The Rios Juchten looks a good choice. I have been thinking of getting a morellato jump strap but these are only in 18 or 20mm, does anyone have experience of these and do you think they would squeeze on?

Alternatively I may order something custom from either SteveO or Stach straps.


----------



## Kutusov (Apr 19, 2010)

I've tried a lot of them to settle on the Rios. As a side note, I've noticed I've done that with all my watches. They are all on Rios straps except for one that is on a Fluco.... for now. Also in my experience, it's a lot easier to squeeze a 22 into 21mm lugs than a 20 into 19mm lugs.

That said, I wouldn't look any further than the Rios Jucthens. The Morellatos I've bought are always a bit of a disappointment, even if some are well made.


----------



## dowsing (Sep 21, 2006)

Thanks Renato, I really like the Rios Springfield that I have on the Max Bill. They do make a nice strap.


----------



## Kutusov (Apr 19, 2010)

dowsing said:


> Thanks Renato, I really like the Rios Springfield that I have on the Max Bill. They do make a nice strap.

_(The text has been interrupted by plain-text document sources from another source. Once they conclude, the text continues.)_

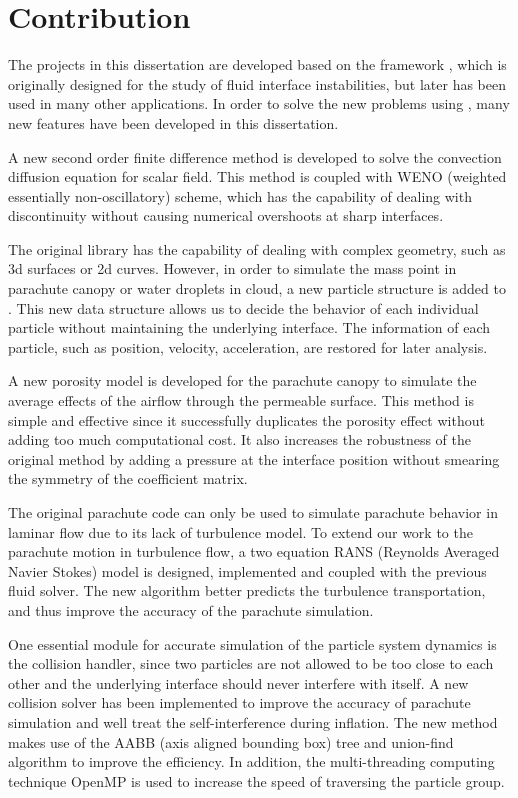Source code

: \section{Contribution}
The projects in this dissertation are developed based on the \FronTierp 
framework \cite{}, which is  
originally designed for the study of fluid interface instabilities, but later has been 
used in many other applications. In order to solve the new problems using \FronTierp, many 
new features have been developed in this dissertation.   

A new second order finite difference method is developed to solve the convection 
diffusion equation for scalar field. This method is coupled with 
WENO (weighted essentially non-oscillatory) scheme, which has the capability of 
dealing with discontinuity without causing numerical overshoots at sharp interfaces.

The original \FronTierp library has the capability of dealing with complex geometry, such 
as 3d surfaces or 2d curves. However, in order to simulate the mass point 
in parachute canopy or water droplets in cloud, a new particle structure is added to 
\FronTierp. This new data structure allows us to decide the behavior of each individual particle without maintaining the underlying interface. The information of each particle, such as position, velocity, acceleration, are restored for later analysis.

A new porosity model is developed for the parachute canopy to simulate the average effects 
of the airflow through the permeable surface. This method is simple and effective since it 
successfully duplicates the porosity effect without adding too much computational cost. It 
also increases the robustness of the original method by adding a pressure at the interface 
position without smearing the symmetry of the coefficient matrix.

The original parachute code can only be used to simulate parachute behavior in laminar flow due  to its lack of turbulence model. To extend our work to the parachute motion in turbulence flow, a two equation RANS (Reynolds Averaged Navier Stokes) model is designed, implemented and coupled with the previous fluid solver. The new algorithm better predicts the turbulence transportation, and thus improve the accuracy of the parachute simulation.

One essential module for accurate simulation of the particle system dynamics is the collision handler, since two particles are not allowed to be too close to each other and the underlying interface should never interfere with itself. A new collision solver has been implemented to improve the accuracy of parachute simulation and well treat the self-interference during inflation. The new method makes use of the AABB (axis aligned bounding box) tree and union-find algorithm to improve the efficiency. In addition, the multi-threading computing technique OpenMP is used to increase the speed of traversing the particle group.       

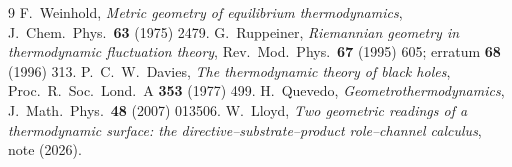 \documentclass[11pt]{article}
\begin{document}
\begin{thebibliography}{9}
 F.~Weinhold, \emph{Metric geometry of equilibrium thermodynamics},
J.~Chem.~Phys.\ \textbf{63} (1975) 2479.
 G.~Ruppeiner, \emph{Riemannian geometry in thermodynamic fluctuation
theory}, Rev.~Mod.~Phys.\ \textbf{67} (1995) 605; erratum \textbf{68} (1996) 313.
 P.~C.~W.~Davies, \emph{The thermodynamic theory of black holes},
Proc.~R.~Soc.~Lond.~A \textbf{353} (1977) 499.
 H.~Quevedo, \emph{Geometrothermodynamics}, J.~Math.~Phys.\ \textbf{48}
(2007) 013506.
 W.~Lloyd, \emph{Two geometric readings of a thermodynamic surface: the
directive--substrate--product role--channel calculus}, note (2026).
\end{thebibliography}
\end{document}
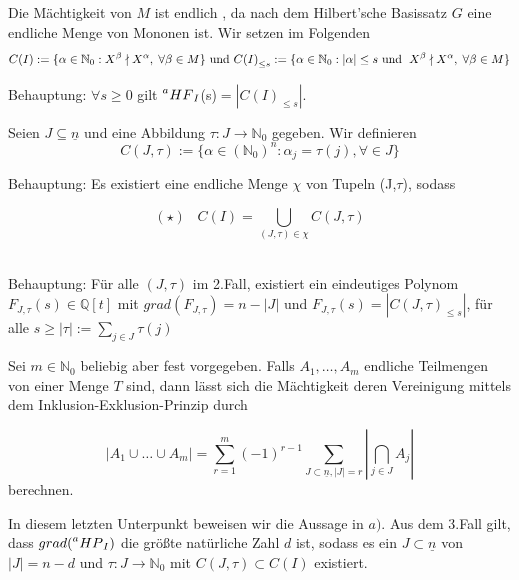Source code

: \documentclass{article}
\newcommand*{\indx}[2]{{#1}_{#2}}
\newcommand*{\potx}[2]{{#1}^{#2}}
\newcommand*{\N}{\mathbb{N}_0}
\newcommand*{\hf}[1]{$\prescript{a}{}{HF}_{#1}$}
\newcommand*{\hp}[1]{$\prescript{a}{}{HP}_{#1}$}
\begin{document}
Die Mächtigkeit von $M$ ist endlich , da nach dem Hilbert'sche Basissatz $G$ eine endliche Menge von Mononen ist.
Wir setzen im Folgenden 
\begin{displaymath}
C(I):=\{\alpha \in \N: \potx{X}{\beta} \nmid \potx{X}{\alpha},\; \forall \beta \in M \}
\textnormal{ und } 
\indx{C(I)}{\leq s}:= \{\alpha \in \N:|\alpha|\leq s \textnormal{ und } \; \potx{X}{\beta} \nmid \potx{X}{\alpha},\; \forall \beta \in M \}
\end{displaymath}

\begin{compactenum}
\item Behauptung: $\forall s\geq 0$ gilt \hf{I}(s)$=|\indx{C(I)}{\leq s}|$.\\
\item Seien $J\subseteq \underline{n}$ und eine Abbildung $\tau:J\longrightarrow \N$ gegeben. Wir definieren
\begin{displaymath}
C(J,\tau):=\{\alpha \in (\N)^n: \indx{\alpha}{j}=\tau(j), \forall \in J  \}
\end{displaymath}

Behauptung: Es existiert eine endliche Menge $\chi$ von Tupeln (J,$\tau$), sodass 

\begin{displaymath}
(\star)\;\;\;   C(I)=\bigcup\limits_{(J,\tau)\in \chi} C(J,\tau)  
\end{displaymath}
\\
\item Behauptung: Für alle $(J,\tau)$ im 2.Fall, existiert ein eindeutiges Polynom $\indx{F}{J,\tau}(s)\in \mathbb{Q}[t]$ mit $grad(\indx{F}{J,\tau})=n-|J|$ und
$\indx{F}{J,\tau}(s)=\left|\indx{C(J,\tau)}{\leq s}\right|$, für alle $s\geq |\tau|:=\sum\limits_{j\in J}\tau(j)$\\
\item Sei $m\in\N$ beliebig aber fest vorgegeben. Falls $\indx{A}{1},\ldots,\indx{A}{m}$ endliche Teilmengen von einer Menge $T$ sind, dann lässt sich die Mächtigkeit deren Vereinigung mittels dem Inklusion-Exklusion-Prinzip durch

\begin{displaymath}
\left|\indx{A}{1}\cup\ldots\cup\indx{A}{m}\right|=\sum\limits_{r=1}^{m}(-1)^{r-1}\sum\limits_{J\subset\underline{n},\left|J\right|=r}{|\bigcap\limits_{j\in J}\indx{A}{j}|}
\end{displaymath}
berechnen.\\
\item In diesem letzten Unterpunkt beweisen wir die Aussage in $a)$. Aus dem 3.Fall gilt, dass $grad(\textnormal{\hp{I}})$ die größte natürliche Zahl $d$ ist, sodass es ein $J\subset\underline{n}$ von $|J|=n-d$ und $\tau: J\rightarrow\N$ mit $C(J,\tau)\subset C(I)$  existiert. 


\end{compactenum}
\end{document}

Take a look into the seller Waccex dot de... he's also present on ebay but through his site you don't pay postage. Anyway, all Bob Marino straps are made by Rios. Not an option for the Strela but for some other watch. When I said all my watches on straps have Rios straps, I meant made by them. They are either branded as Rios or Bob but no regrets in any case.


----------



## Draygo (Mar 18, 2010)

I've only just put mine on a Rios Juchten. It's a lovely strap and I'd recommend it. Perfect colour, I think. It's not for me though - more than being slightly too long, I think it's that the proportions aren't right (buckle half is too long, I think). I've never had any problem with squeezing a 20mm down to the 19mm lug... but this shot looks more of a squeeze in the q&d macro shot below than it does in reality. Then again, the macro shot makes the case and lug look battered, and it isn't; must be dust.










I've also tried it on a Hirsch Liberty - slightly more robust than the Rios. Looked good I think. Again a 20mm, IIRC.










I have never, ever, tried it on a N***, of course







(Mainly because a 20mm doesn't squeeze that well down to a 19mm, and a 19mm is as rare as hen's teeth. :lol: )


----------



## freestyle_gus (Oct 17, 2010)

Seconded from previous opinions. I've got a 20mm Rios on mine and it fits just fine.


----------



## Kutusov (Apr 19, 2010)

What the model of both of your Rios? Sounds like the thin ones like the Pensa or the Samara... they have it heavily padded and thin, different names because of that, the kind of stitching, etc. Mine was a St. Petersburg (I think) and I think you would have a hard time fitting a 20 in those lugs. Then again, they are hand made, so some might be slightly smaller... But anyway, these juchten Rios do come on the proper 19mm size, so no need to risk it.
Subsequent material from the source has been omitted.